◆ Aim of the exercise ◆
Determine which lines of the records include the word "kann", and copy them.

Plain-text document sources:
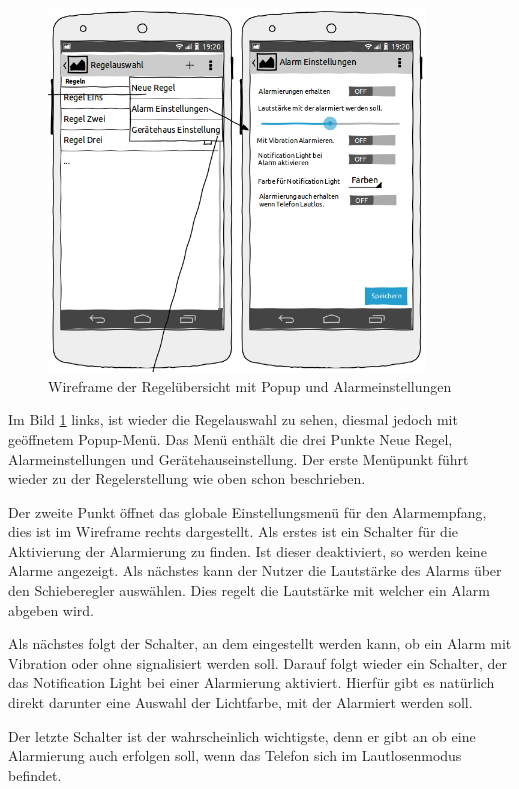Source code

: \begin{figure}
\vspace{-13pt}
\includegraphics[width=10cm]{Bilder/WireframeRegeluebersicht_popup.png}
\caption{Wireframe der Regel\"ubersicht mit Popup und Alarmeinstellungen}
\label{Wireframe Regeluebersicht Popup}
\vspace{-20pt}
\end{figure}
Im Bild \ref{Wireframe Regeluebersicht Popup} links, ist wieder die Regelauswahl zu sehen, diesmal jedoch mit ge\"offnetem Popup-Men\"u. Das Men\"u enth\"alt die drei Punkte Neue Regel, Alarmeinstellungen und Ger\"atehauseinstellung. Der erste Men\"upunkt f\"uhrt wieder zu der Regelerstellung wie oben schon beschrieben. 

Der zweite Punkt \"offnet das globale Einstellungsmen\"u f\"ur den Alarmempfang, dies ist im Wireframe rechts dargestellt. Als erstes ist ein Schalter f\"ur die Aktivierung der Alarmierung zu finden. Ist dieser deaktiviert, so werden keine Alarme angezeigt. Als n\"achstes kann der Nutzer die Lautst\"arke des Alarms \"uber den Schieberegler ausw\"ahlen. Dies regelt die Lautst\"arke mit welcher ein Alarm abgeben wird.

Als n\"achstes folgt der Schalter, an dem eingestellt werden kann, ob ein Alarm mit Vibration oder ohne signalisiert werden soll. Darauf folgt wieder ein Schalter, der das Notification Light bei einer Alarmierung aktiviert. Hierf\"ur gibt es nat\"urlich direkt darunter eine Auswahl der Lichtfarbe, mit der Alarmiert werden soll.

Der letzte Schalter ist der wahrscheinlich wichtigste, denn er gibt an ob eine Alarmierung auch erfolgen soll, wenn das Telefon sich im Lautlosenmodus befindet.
==
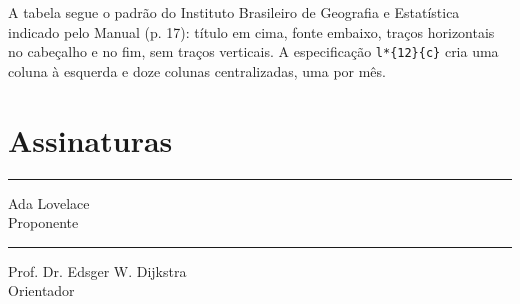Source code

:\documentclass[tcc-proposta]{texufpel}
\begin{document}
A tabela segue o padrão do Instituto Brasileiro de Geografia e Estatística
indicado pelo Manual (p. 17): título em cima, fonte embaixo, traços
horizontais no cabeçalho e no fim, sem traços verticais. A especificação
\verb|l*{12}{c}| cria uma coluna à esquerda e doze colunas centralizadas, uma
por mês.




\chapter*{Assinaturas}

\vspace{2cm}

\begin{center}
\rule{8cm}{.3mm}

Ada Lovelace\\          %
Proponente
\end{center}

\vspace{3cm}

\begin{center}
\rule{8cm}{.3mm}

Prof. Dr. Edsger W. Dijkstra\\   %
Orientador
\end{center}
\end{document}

◆ Result for this task ◆
Der zweite Punkt \"offnet das globale Einstellungsmen\"u f\"ur den Alarmempfang, dies ist im Wireframe rechts dargestellt. Als erstes ist ein Schalter f\"ur die Aktivierung der Alarmierung zu finden. Ist dieser deaktiviert, so werden keine Alarme angezeigt. Als n\"achstes kann der Nutzer die Lautst\"arke des Alarms \"uber den Schieberegler ausw\"ahlen. Dies regelt die Lautst\"arke mit welcher ein Alarm abgeben wird.
Als n\"achstes folgt der Schalter, an dem eingestellt werden kann, ob ein Alarm mit Vibration oder ohne signalisiert werden soll. Darauf folgt wieder ein Schalter, der das Notification Light bei einer Alarmierung aktiviert. Hierf\"ur gibt es nat\"urlich direkt darunter eine Auswahl der Lichtfarbe, mit der Alarmiert werden soll.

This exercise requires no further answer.